SUMMARY
This discussion focuses on the transformation of baryons under chiral transformations, specifically within the context of effective Lagrangians for hadrons. The user seeks clarity on how baryons, unlike mesons, should transform under the chiral symmetry group ##SU(3)_L\times SU(3)_R##. The transformation is defined as $$B\to h(\phi,g)Bh^{\dagger}(\phi,g)$$, where ##\phi## represents Goldstone boson fields, ##g## is a transformation in the chiral symmetry group, and ##h## denotes a transformation in the vector symmetry group ##SU(3)_V##. References include Pich & de Rafael (1991) and Georgi's draft book, which provide foundational insights into this topic.
PREREQUISITES
- Understanding of chiral symmetry, specifically ##SU(3)_L\times SU(3)_R## transformations.

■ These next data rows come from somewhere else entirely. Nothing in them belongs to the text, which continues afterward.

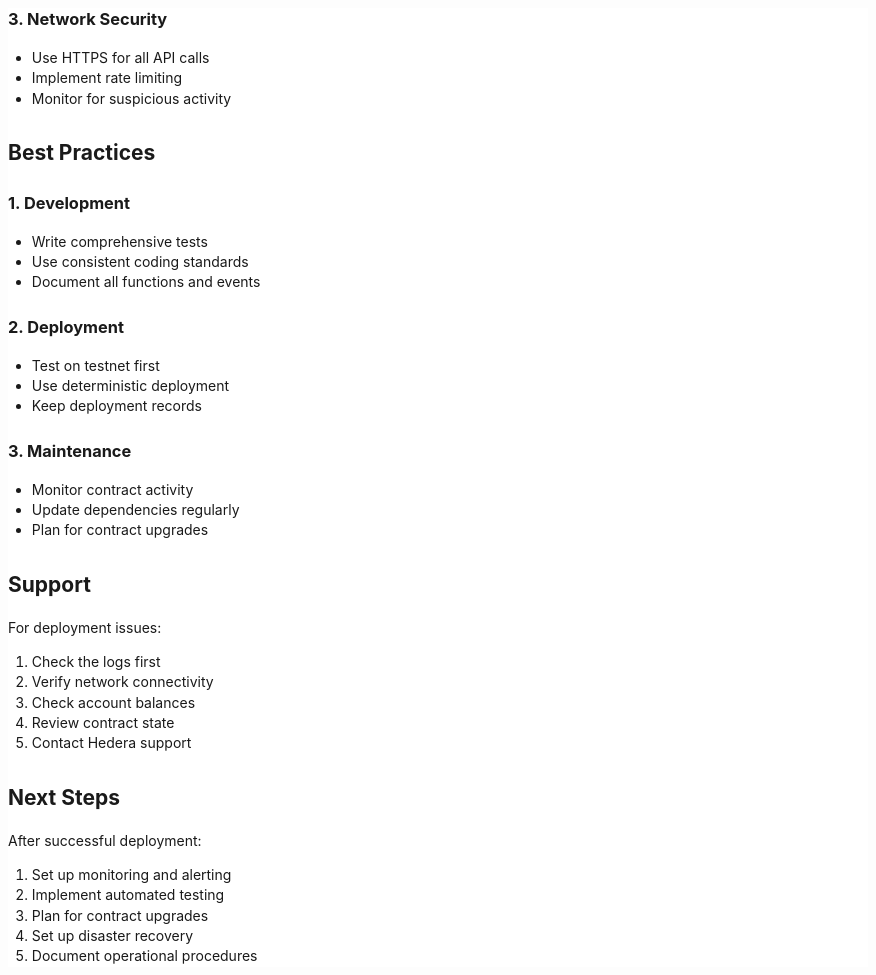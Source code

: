 ### 3. Network Security
- Use HTTPS for all API calls
- Implement rate limiting
- Monitor for suspicious activity

## Best Practices

### 1. Development
- Write comprehensive tests
- Use consistent coding standards
- Document all functions and events

### 2. Deployment
- Test on testnet first
- Use deterministic deployment
- Keep deployment records

### 3. Maintenance
- Monitor contract activity
- Update dependencies regularly
- Plan for contract upgrades

## Support

For deployment issues:
1. Check the logs first
2. Verify network connectivity
3. Check account balances
4. Review contract state
5. Contact Hedera support

## Next Steps

After successful deployment:
1. Set up monitoring and alerting
2. Implement automated testing
3. Plan for contract upgrades
4. Set up disaster recovery
5. Document operational procedures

- Familiarity with effective Lagrangians in particle physics.
- Knowledge of baryon and meson representations in quantum field theory.
- Basic grasp of Goldstone bosons and their role in symmetry breaking.
NEXT STEPS
- Study the transformation properties of baryons in the context of chiral perturbation theory.
- Review the linear sigma model and its implications for baryon dynamics.
- Examine Georgi's book, particularly Chapters 5 and 6, for insights on nonlinear realizations.
- Investigate the role of the eight-dimensional representation of ##SU(3)_V## in baryon transformations.
USEFUL FOR
This discussion is beneficial for theoretical physicists, particularly those specializing in particle physics, quantum field theory, and chiral symmetry. It is also relevant for researchers working on effective field theories involving baryons and mesons.